Hologres path analysis functions include path details functions and path parsing functions. You can use path analysis functions to compute path details and parse the results in an efficient manner. You can also display the returned data in a Sankey diagram to view complex path information in a visualized manner. This topic describes how to use path details functions and path parsing functions in Hologres.
Background information
Path analysis functions record the distribution of paths when you use a product or a feature and the access sequence of each session, and generate an intuitive and easy-to-understand Sankey diagram of behavior paths. A Sankey diagram displays each key node in the access process and the inbound and outbound traffic between nodes. This facilitates fine-grained business operations. Path analysis functions help you understand the access to each key feature of a product, and further assist operations personnel and product personnel in subsequent business strategy optimization and product iteration. Hologres supports path details functions for path details computing and path parsing functions for path result parsing. The returned results of the functions can be directly displayed in Sankey diagrams.
Usage notes
Hologres V2.2 and later support path analysis functions.

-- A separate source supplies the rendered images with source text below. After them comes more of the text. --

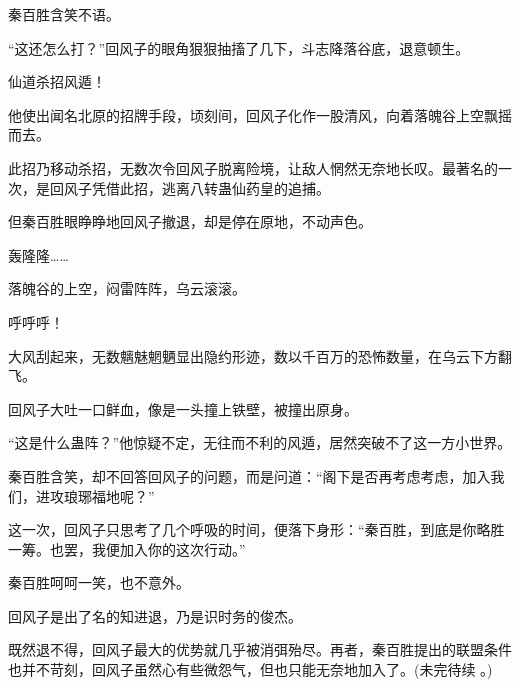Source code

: \begin{this_body}
秦百胜含笑不语。

“这还怎么打？”回风子的眼角狠狠抽搐了几下，斗志降落谷底，退意顿生。

仙道杀招风遁！

他使出闻名北原的招牌手段，顷刻间，回风子化作一股清风，向着落魄谷上空飘摇而去。

此招乃移动杀招，无数次令回风子脱离险境，让敌人惘然无奈地长叹。最著名的一次，是回风子凭借此招，逃离八转蛊仙药皇的追捕。

但秦百胜眼睁睁地回风子撤退，却是停在原地，不动声色。

轰隆隆……

落魄谷的上空，闷雷阵阵，乌云滚滚。

呼呼呼！

大风刮起来，无数魑魅魍魉显出隐约形迹，数以千百万的恐怖数量，在乌云下方翻飞。

回风子大吐一口鲜血，像是一头撞上铁壁，被撞出原身。

“这是什么蛊阵？”他惊疑不定，无往而不利的风遁，居然突破不了这一方小世界。

秦百胜含笑，却不回答回风子的问题，而是问道：“阁下是否再考虑考虑，加入我们，进攻琅琊福地呢？”

这一次，回风子只思考了几个呼吸的时间，便落下身形：“秦百胜，到底是你略胜一筹。也罢，我便加入你的这次行动。”

秦百胜呵呵一笑，也不意外。

回风子是出了名的知进退，乃是识时务的俊杰。

既然退不得，回风子最大的优势就几乎被消弭殆尽。再者，秦百胜提出的联盟条件也并不苛刻，回风子虽然心有些微怨气，但也只能无奈地加入了。(未完待续 。)

\end{this_body}

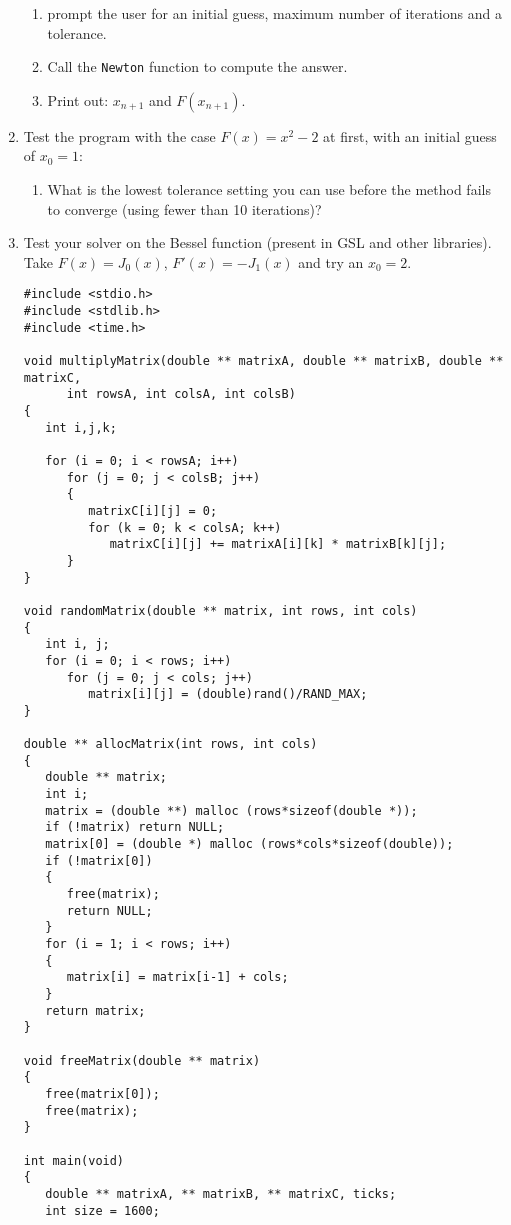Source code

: \documentclass[a4paper,12pt]{article}
\begin{document}
\begin{enumerate}
\begin{enumerate}
\item prompt the user for an initial guess, maximum number of iterations and a tolerance.
\item Call the {\tt Newton} function to compute the answer.
\item Print out: $x_{n+1}$ and $F(x_{n+1})$.
\end{enumerate}
\item Test the program with the case $F(x) = x^2-2$ at first, with an initial guess of $x_0=1$:
\begin{enumerate}
\item What is the lowest tolerance setting you can use before the method fails to converge (using fewer than 10 iterations)?
\end{enumerate}
\item Test your solver on the Bessel function (present in GSL and other libraries).\\
Take $F(x) = J_0(x)$, $F'(x) = -J_1(x)$ and try an $x_0 = 2$.
\newpage
\begin{small}
\begin{verbatim}
#include <stdio.h>
#include <stdlib.h>
#include <time.h>

void multiplyMatrix(double ** matrixA, double ** matrixB, double ** matrixC,
      int rowsA, int colsA, int colsB)
{
   int i,j,k;

   for (i = 0; i < rowsA; i++)
      for (j = 0; j < colsB; j++)
      {
         matrixC[i][j] = 0;
         for (k = 0; k < colsA; k++)
            matrixC[i][j] += matrixA[i][k] * matrixB[k][j];
      }
}

void randomMatrix(double ** matrix, int rows, int cols)
{
   int i, j;
   for (i = 0; i < rows; i++)
      for (j = 0; j < cols; j++)
         matrix[i][j] = (double)rand()/RAND_MAX;
}

double ** allocMatrix(int rows, int cols)
{
   double ** matrix;
   int i;
   matrix = (double **) malloc (rows*sizeof(double *));
   if (!matrix) return NULL;
   matrix[0] = (double *) malloc (rows*cols*sizeof(double));
   if (!matrix[0])
   {
      free(matrix);
      return NULL;
   }
   for (i = 1; i < rows; i++)
   {
      matrix[i] = matrix[i-1] + cols;
   }
   return matrix;
}

void freeMatrix(double ** matrix)
{
   free(matrix[0]);
   free(matrix);
}

int main(void)
{
   double ** matrixA, ** matrixB, ** matrixC, ticks;
   int size = 1600;


\end{verbatim}
\end{small}
\end{enumerate}
\end{document}
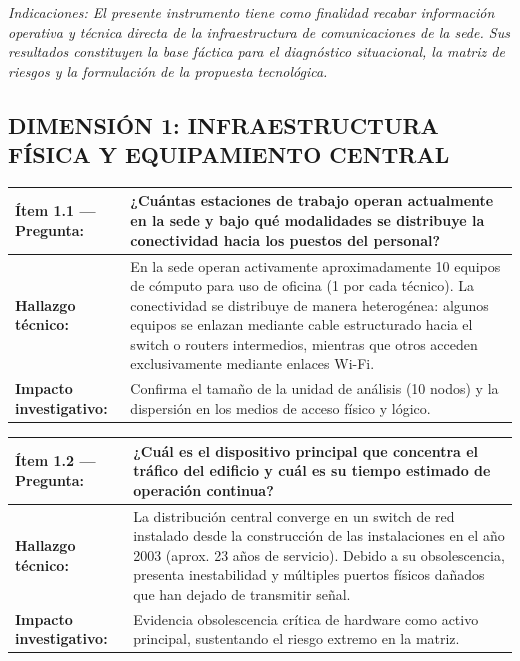 \documentclass[10pt,letterpaper]{article}
\begin{document}
\vspace{0.2cm}

{\small\itshape\color{black!80}Indicaciones: El presente instrumento tiene como finalidad recabar información operativa y técnica directa de la infraestructura de comunicaciones de la sede. Sus resultados constituyen la base fáctica para el diagnóstico situacional, la matriz de riesgos y la formulación de la propuesta tecnológica.}

\vspace{0.3cm}

\subsection*{\color{unabblue}\small DIMENSIÓN 1: INFRAESTRUCTURA FÍSICA Y EQUIPAMIENTO CENTRAL}

\begin{table}[h!]
  \centering
  \scriptsize
  \renewcommand{\arraystretch}{1.2}
  \begin{tabularx}{\textwidth}{@{}>{\bfseries\color{unabblue}}p{3.2cm} X@{}}
    \toprule
    Ítem 1.1 — Pregunta: & ¿Cuántas estaciones de trabajo operan actualmente en la sede y bajo qué modalidades se distribuye la conectividad hacia los puestos del personal? \\
    \midrule
    Hallazgo técnico: & En la sede operan activamente aproximadamente 10 equipos de cómputo para uso de oficina (1 por cada técnico). La conectividad se distribuye de manera heterogénea: algunos equipos se enlazan mediante cable estructurado hacia el switch o routers intermedios, mientras que otros acceden exclusivamente mediante enlaces Wi-Fi. \\
    Impacto investigativo: & Confirma el tamaño de la unidad de análisis (10 nodos) y la dispersión en los medios de acceso físico y lógico. \\
    \bottomrule
  \end{tabularx}
\end{table}

\begin{table}[h!]
  \centering
  \scriptsize
  \renewcommand{\arraystretch}{1.2}
  \begin{tabularx}{\textwidth}{@{}>{\bfseries\color{unabblue}}p{3.2cm} X@{}}
    \toprule
    Ítem 1.2 — Pregunta: & ¿Cuál es el dispositivo principal que concentra el tráfico del edificio y cuál es su tiempo estimado de operación continua? \\
    \midrule
    Hallazgo técnico: & La distribución central converge en un switch de red instalado desde la construcción de las instalaciones en el año 2003 (aprox. 23 años de servicio). Debido a su obsolescencia, presenta inestabilidad y múltiples puertos físicos dañados que han dejado de transmitir señal. \\
    Impacto investigativo: & Evidencia obsolescencia crítica de hardware como activo principal, sustentando el riesgo extremo en la matriz. \\
    \bottomrule
  \end{tabularx}
\end{table}
\end{document}
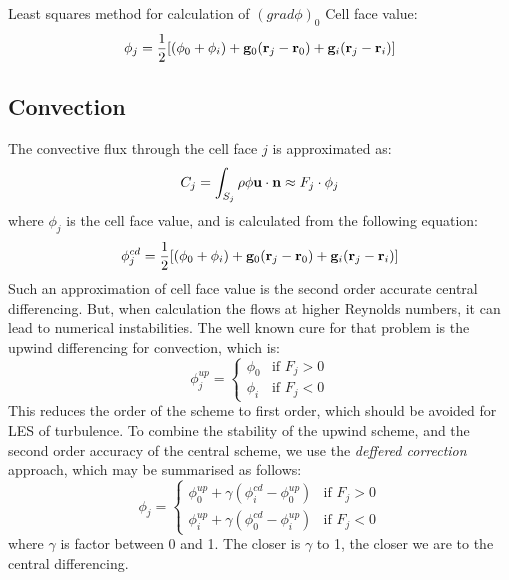 \documentclass[10pt]{article}
\begin{document}
    Least squares method for calculation of $ (grad \phi)_0 $  
    Cell face value:
    \begin{equation}
    \phi_j = \frac{1}{2} [ (\phi_0 + \phi_i) 
           +   {\bf g}_0 ({\bf r}_j - {\bf r}_0) +
               {\bf g}_i ({\bf r}_j - {\bf r}_i) ]
    \label{cellface}
    \end{equation}

    \subsection{Convection}

    The convective flux through the cell face $j$ is approximated
    as:
    \begin{equation}
      C_j = \int_{S_j} \rho \phi {\bf u} \cdot {\bf n} \approx
         F_j \cdot \phi_j   
    \end{equation}
    where $\phi_j$ is the cell face value, and is calculated
    from the following equation: 
    \begin{equation}
    \phi_j^{cd} = \frac{1}{2} [ (\phi_0 + \phi_i) 
               +   {\bf g}_0 ({\bf r}_j - {\bf r}_0) +
                   {\bf g}_i ({\bf r}_j - {\bf r}_i) ]
    \label{cellfaceCD}
    \end{equation}
    Such an approximation of cell face
    value is the second order accurate central differencing.
    But, when calculation the flows at higher Reynolds numbers,
    it can lead to numerical instabilities. The well known
    cure for that problem is the upwind differencing for 
    convection, which is: 
    \begin{equation}
    \phi_j^{up} = \left\{
                  \begin{array}{ll}
                  \phi_0 & \mbox{if $F_j > 0$} \\
                  \phi_i & \mbox{if $F_j < 0$}
                  \end{array}
                  \right. 
    \end{equation}
    This reduces the order of the scheme to first order, which 
    should be avoided for LES of turbulence. To combine the
    stability of the upwind scheme, and the second order accuracy
    of the central scheme, we use the {\em deffered correction}
    approach, which may be summarised as follows:
    \begin{equation}
    \phi_j = \left\{
             \begin{array}{ll}
             \phi_0^{up} + \gamma (\phi_i^{cd}-\phi_0^{up}) & \mbox{if $F_j > 0$} \\
             \phi_i^{up} + \gamma (\phi_0^{cd}-\phi_i^{up}) & \mbox{if $F_j < 0$}
             \end{array}
             \right. 
    \end{equation}
    where $\gamma$ is factor between 0 and 1. The closer is
    $\gamma$ to 1, the closer we are to the central differencing.
\end{document}
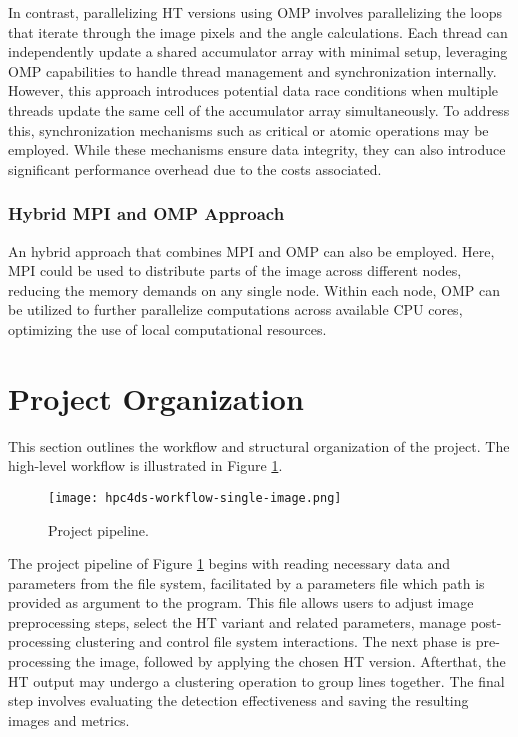 \documentclass[conference]{IEEEtran}
\begin{document}
            In contrast, parallelizing HT versions using OMP involves parallelizing the loops that iterate through the image pixels and the angle calculations. Each thread can independently update a shared accumulator array with minimal setup, leveraging OMP capabilities to handle thread management and synchronization internally. However, this approach introduces potential data race conditions when multiple threads update the same cell of the accumulator array simultaneously. To address this, synchronization mechanisms such as critical or atomic operations may be employed. While these mechanisms ensure data integrity, they can also introduce significant performance overhead due to the costs associated.
    
        \subsubsection{Hybrid MPI and OMP Approach}
        \label{sec:hybrid_mpi_OMP}
        
        An hybrid approach that combines MPI and OMP can also be employed. Here, MPI could be used to distribute parts of the image across different nodes, reducing the memory demands on any single node. Within each node, OMP can be utilized to further parallelize computations across available CPU cores, optimizing the use of local computational resources. 

\section{Project Organization}
\label{sec:prj_org}

    This section outlines the workflow and structural organization of the project. The high-level workflow is illustrated in Figure \ref{fig:pipeline}.
    
    \begin{figure}[htbp]
        \centering
        \texttt{[image: hpc4ds-workflow-single-image.png]}
        \caption{Project pipeline.}
        \label{fig:pipeline}
    \end{figure}
    
    The project pipeline of Figure \ref{fig:pipeline} begins with reading necessary data and parameters from the file system, facilitated by a parameters file which path is provided as argument to the program. This file allows users to adjust image preprocessing steps, select the HT variant and related parameters, manage post-processing clustering and control file system interactions. The next phase is pre-processing the image, followed by applying the chosen HT version. Afterthat, the HT output may undergo a clustering operation to group lines together. The final step involves evaluating the detection effectiveness and saving the resulting images and metrics.
    
\end{document}
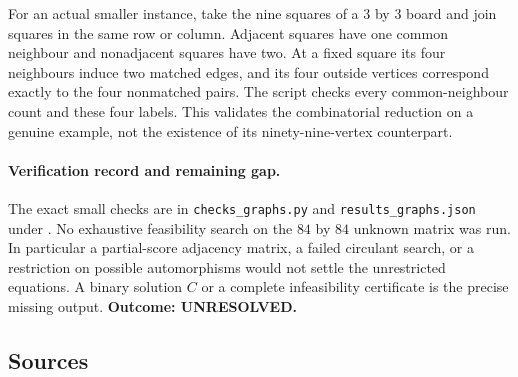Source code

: \documentclass[11pt,a4paper]{article}
\begin{document}
For an actual smaller instance, take the nine squares of a $3$ by $3$
board and join squares in the same row or column. Adjacent squares have
one common neighbour and nonadjacent squares have two. At a fixed
square its four neighbours induce two matched edges, and its four
outside vertices correspond exactly to the four nonmatched pairs.
The script checks every common-neighbour count and these four labels.
This validates the combinatorial reduction on a genuine example,
not the existence of its ninety-nine-vertex counterpart.

\paragraph{Verification record and remaining gap.}
The exact small checks are in \texttt{checks\_graphs.py} and
\texttt{results\_graphs.json} under
.
No exhaustive feasibility search on the $84$ by $84$ unknown matrix
was run. In particular a partial-score adjacency matrix, a failed
circulant search, or a restriction on possible automorphisms would not
settle the unrestricted equations. A binary solution $C$ or a complete
infeasibility certificate is the precise missing output.
\textbf{Outcome: UNRESOLVED.}

\subsection{Sources}
\end{document}
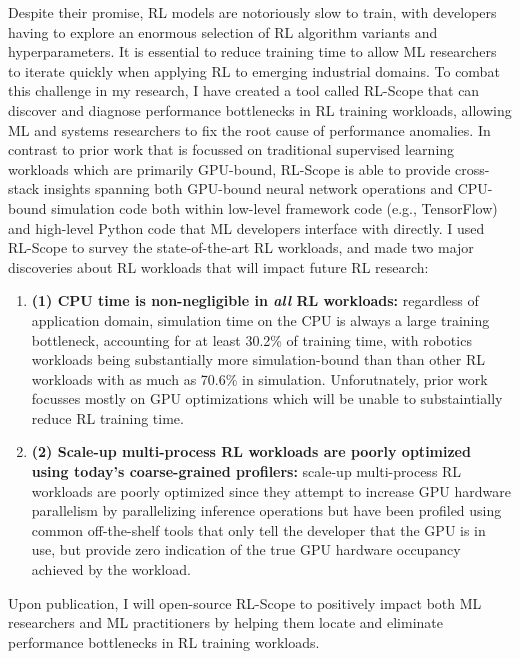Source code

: \documentclass[letterpaper,11pt]{article}
\begin{document}
Despite their promise, RL models are notoriously slow to train, with developers having to explore an enormous selection of RL algorithm variants and hyperparameters.  It is essential to reduce training time to allow ML researchers to iterate quickly when applying RL to emerging industrial domains.  To combat this challenge in my research, I have created a tool called RL-Scope that can discover and diagnose performance bottlenecks in RL training workloads, allowing ML and systems researchers to fix the root cause of performance anomalies.
%
In contrast to prior work that is focussed on traditional supervised learning workloads which are primarily GPU-bound, RL-Scope is able to provide cross-stack insights spanning both GPU-bound neural network operations and CPU-bound simulation code both within low-level framework code (e.g., TensorFlow) and high-level Python code that ML developers interface with directly.
%
I used RL-Scope to survey the state-of-the-art RL workloads, and made two major discoveries about RL workloads that will impact future RL research:
\begin{enumerate}
	\item \textbf{(1) CPU time is non-negligible in \textit{all} RL workloads:} regardless of application domain, simulation time on the CPU is always a large training bottleneck, accounting for at least 30.2\% of training time, with robotics workloads being substantially more simulation-bound than than other RL workloads with as much as 70.6\% in simulation.  Unforutnately, prior work focusses mostly on GPU optimizations which will be unable to substaintially reduce RL training time.
%
	\item \textbf{(2) Scale-up multi-process RL workloads are poorly optimized using today's coarse-grained profilers:}
	scale-up multi-process RL workloads are poorly optimized since they attempt to increase GPU hardware parallelism by parallelizing inference operations but have been profiled using common off-the-shelf tools that only tell the developer that the GPU is in use, but provide zero indication of the true GPU hardware occupancy achieved by the workload.
\end{enumerate}
%
Upon publication, I will open-source RL-Scope to positively impact both ML researchers and ML practitioners by helping them locate and eliminate performance bottlenecks in RL training workloads.
\end{document}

If the version of your Hologres instance is V2.1 or earlier, you can contact the Hologres technical support to upgrade your instance.
Before you use path analysis functions, you must create an extension. By default, the extension is installed in the public schema. The extension cannot be installed in other schemas.
-- Create an extension. CREATE extension flow_analysis;
NoteAn extension is created at the database level. For each database, you need to create an extension only once. Do not create duplicate extensions in a database.
Path details functions
path_analysis_detail
The path_analysis_detail
function deeply parses specified event data and returns detailed path structures in the form of a serialized array. The returned result includes key information, such as the complete path series, the parent-child relationships between events in each path, and the execution duration of each event in each path.
Syntax
path_analysis_detail( event, event_time, start_event, session_interval_sec, path_depth, path_offset, is_reverse, split_session_by_event)
Parameters
Parameter
Data type
Description
event
text (data)
The event that you want to analyze.
event_time
timestamp, timestamptz, and bigint (data)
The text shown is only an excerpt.